The dopamine transporter (DAT) imaging such as [
11C]CFT positron emission tomography (PET) and [
123I]FP-CIT single-photon emission computed tomography (SPECT) (DaTscan) can reflect the subject’s dopaminergic degeneration and therefore is a powerful diagnostic tool [
2]. Nowadays, striatal DAT quantification together with visual analysis is utilized as a standard practice in clinical studies [
3]. However, according to current knowledge, DAT imaging has not been confirmed to be suitable for the reliable differentiation of IPD and APS subtypes based on conventional quantitative analyses such as the DAT binding ratio (BR) quantification [
4‐
6]. These conventional quantitative analyses normally focus on specific brain regions including putamen and caudate, and each region is represented by its mean counts, hence underutilizing the global information of entire DAT scans, especially the distribution of the uptakes within each region as well as correlations of different brain regions.

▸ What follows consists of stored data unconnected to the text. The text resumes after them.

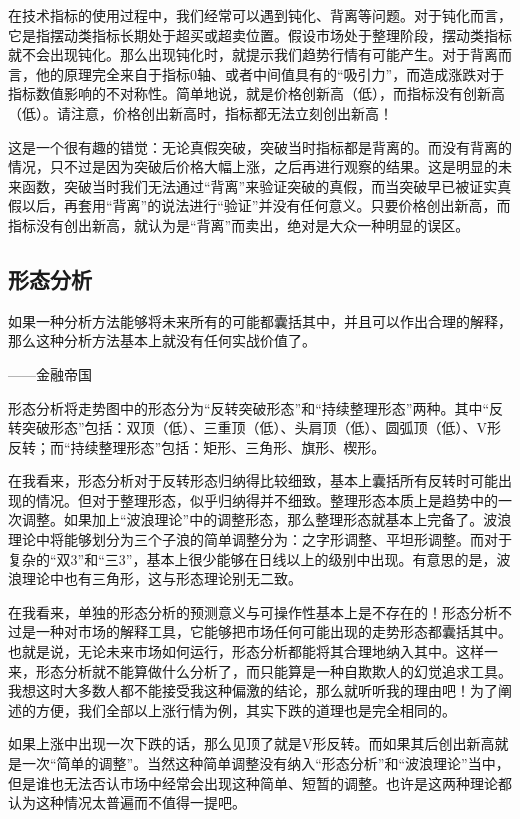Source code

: 在技术指标的使用过程中，我们经常可以遇到钝化、背离等问题。对于钝化而言，它是指摆动类指标长期处于超买或超卖位置。假设市场处于整理阶段，摆动类指标就不会出现钝化。那么出现钝化时，就提示我们趋势行情有可能产生。对于背离而言，他的原理完全来自于指标0轴、或者中间值具有的“吸引力”，而造成涨跌对于指标数值影响的不对称性。简单地说，就是价格创新高（低），而指标没有创新高（低）。请注意，价格创出新高时，指标都无法立刻创出新高！

这是一个很有趣的错觉：无论真假突破，突破当时指标都是背离的。而没有背离的情况，只不过是因为突破后价格大幅上涨，之后再进行观察的结果。这是明显的未来函数，突破当时我们无法通过“背离”来验证突破的真假，而当突破早已被证实真假以后，再套用“背离”的说法进行“验证”并没有任何意义。只要价格创出新高，而指标没有创出新高，就认为是“背离”而卖出，绝对是大众一种明显的误区。

\subsection{形态分析}

{\kaishu
如果一种分析方法能够将未来所有的可能都囊括其中，并且可以作出合理的解释，那么这种分析方法基本上就没有任何实战价值了。

\hfill ——金融帝国
}

形态分析将走势图中的形态分为“反转突破形态”和“持续整理形态”两种。其中“反转突破形态”包括：双顶（低）、三重顶（低）、头肩顶（低）、圆弧顶（低）、V形反转；而“持续整理形态”包括：矩形、三角形、旗形、楔形。

在我看来，形态分析对于反转形态归纳得比较细致，基本上囊括所有反转时可能出现的情况。但对于整理形态，似乎归纳得并不细致。整理形态本质上是趋势中的一次调整。如果加上“波浪理论”中的调整形态，那么整理形态就基本上完备了。波浪理论中将能够划分为三个子浪的简单调整分为：之字形调整、平坦形调整。而对于复杂的“双3”和“三3”，基本上很少能够在日线以上的级别中出现。有意思的是，波浪理论中也有三角形，这与形态理论别无二致。

在我看来，单独的形态分析的预测意义与可操作性基本上是不存在的！形态分析不过是一种对市场的解释工具，它能够把市场任何可能出现的走势形态都囊括其中。也就是说，无论未来市场如何运行，形态分析都能将其合理地纳入其中。这样一来，形态分析就不能算做什么分析了，而只能算是一种自欺欺人的幻觉追求工具。我想这时大多数人都不能接受我这种偏激的结论，那么就听听我的理由吧！为了阐述的方便，我们全部以上涨行情为例，其实下跌的道理也是完全相同的。

如果上涨中出现一次下跌的话，那么见顶了就是V形反转。而如果其后创出新高就是一次“简单的调整”。当然这种简单调整没有纳入“形态分析”和“波浪理论”当中，但是谁也无法否认市场中经常会出现这种简单、短暂的调整。也许是这两种理论都认为这种情况太普遍而不值得一提吧。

The deep neural network has been demonstrated to be able to decode in-depth features automatically and effectively from the data [
7‐
11], which has the potential to discover more comprehensive information and update its parameters specifically for the differential diagnosis of parkinsonism. Moreover, deep learning may assist the conventional quantitative analysis or radiomics analysis [
12‐
14]. The potential of deep learning has been revealed in the analysis of DAT imaging [
15‐
18]. Choi et al. introduced the deep learning method to refine the imaging diagnosis of Parkinson's disease based on the FP-CIT SPECT scans[
16]. Wenzel et al. reported that the deep neural network can be trained to be robust to variable image characteristics for the classification of the FP-CIT SPECT [
17]. Currently, these works mainly focused on the differentiation between PD and healthy controls but did not evaluate the potential of deep learning to solve a more challenging task, i.e., the differential diagnosis of IPD from APS. Utilizing unsupervised dimension reduction method and hierarchical clustering, Suh et al
. divided FP-CIT PET scans into multiple groups and then evaluated the correlation between certain clusters and specific Parkinson symptoms, which depicted the heterogenous dopaminergic neurodegeneration patterns in parkinsonian [
19]. However, it cannot directly characterize the probabilities of each parkinsonian syndrome and provide a diagnosis prediction when given an unseen scan.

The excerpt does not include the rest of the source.